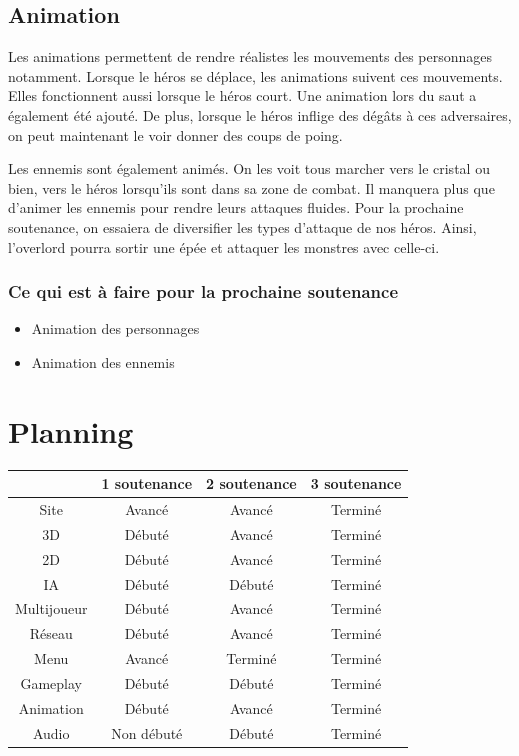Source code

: \documentclass[a4paper, 12pt]{article}
\begin{document}
	\subsection{Animation}
		Les animations permettent de rendre réalistes les mouvements des personnages notamment. Lorsque le héros se déplace, les animations suivent ces mouvements. Elles fonctionnent aussi lorsque le héros court. Une animation lors du saut a également été ajouté. De plus, lorsque le héros inflige des dégâts à ces adversaires, on peut maintenant le voir donner des coups de poing. 
	\par Les ennemis sont également animés. On les voit tous marcher vers le cristal ou bien, vers le héros lorsqu’ils sont dans sa zone de combat.
Il manquera plus que d’animer les ennemis pour rendre leurs attaques fluides. Pour la prochaine soutenance, on essaiera de diversifier les types d’attaque de nos héros. Ainsi, l’overlord pourra sortir une épée et attaquer les monstres avec celle-ci.

\subsubsection*{Ce qui est à faire pour la prochaine soutenance}
\begin{itemize}
\item Animation des personnages
\item Animation des ennemis
\end{itemize}

\section{Planning}
	\begin{tabular}{|c||c|c|c|}
		\hline
		& 1\iere{} soutenance & 2\ieme{} soutenance & 3\ieme{} soutenance \\
		\hline
		Site &  Avancé & Avancé & Terminé \\
		\hline
		3D & Débuté & Avancé & Terminé \\
		\hline
		2D & Débuté & Avancé & Terminé \\
		\hline
		IA & Débuté & Débuté & Terminé\\
		\hline
		Multijoueur & Débuté & Avancé & Terminé\\
		\hline
		Réseau & Débuté & Avancé & Terminé\\
		\hline
		Menu & Avancé & Terminé & Terminé \\
		\hline
		Gameplay & Débuté & Débuté & Terminé\\
		\hline
		Animation & Débuté & Avancé & Terminé\\		
		\hline
		Audio & Non débuté & Débuté & Terminé\\
		\hline		
	\end{tabular}\\
	\newpage
\end{document}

....

> _Brief_: Give the data back exactly, omitting all pictures.

> _Your response_:
Source code

: \documentclass[a4paper, 12pt]{article}
\begin{document}
	\subsection{Animation}
		Les animations permettent de rendre réalistes les mouvements des personnages notamment. Lorsque le héros se déplace, les animations suivent ces mouvements. Elles fonctionnent aussi lorsque le héros court. Une animation lors du saut a également été ajouté. De plus, lorsque le héros inflige des dégâts à ces adversaires, on peut maintenant le voir donner des coups de poing. 
	\par Les ennemis sont également animés. On les voit tous marcher vers le cristal ou bien, vers le héros lorsqu’ils sont dans sa zone de combat.
Il manquera plus que d’animer les ennemis pour rendre leurs attaques fluides. Pour la prochaine soutenance, on essaiera de diversifier les types d’attaque de nos héros. Ainsi, l’overlord pourra sortir une épée et attaquer les monstres avec celle-ci.

\subsubsection*{Ce qui est à faire pour la prochaine soutenance}
\begin{itemize}
\item Animation des personnages
\item Animation des ennemis
\end{itemize}

\section{Planning}
	\begin{tabular}{|c||c|c|c|}
		\hline
		& 1\iere{} soutenance & 2\ieme{} soutenance & 3\ieme{} soutenance \\
		\hline
		Site &  Avancé & Avancé & Terminé \\
		\hline
		3D & Débuté & Avancé & Terminé \\
		\hline
		2D & Débuté & Avancé & Terminé \\
		\hline
		IA & Débuté & Débuté & Terminé\\
		\hline
		Multijoueur & Débuté & Avancé & Terminé\\
		\hline
		Réseau & Débuté & Avancé & Terminé\\
		\hline
		Menu & Avancé & Terminé & Terminé \\
		\hline
		Gameplay & Débuté & Débuté & Terminé\\
		\hline
		Animation & Débuté & Avancé & Terminé\\		
		\hline
		Audio & Non débuté & Débuté & Terminé\\
		\hline		
	\end{tabular}\\
	\newpage
\end{document}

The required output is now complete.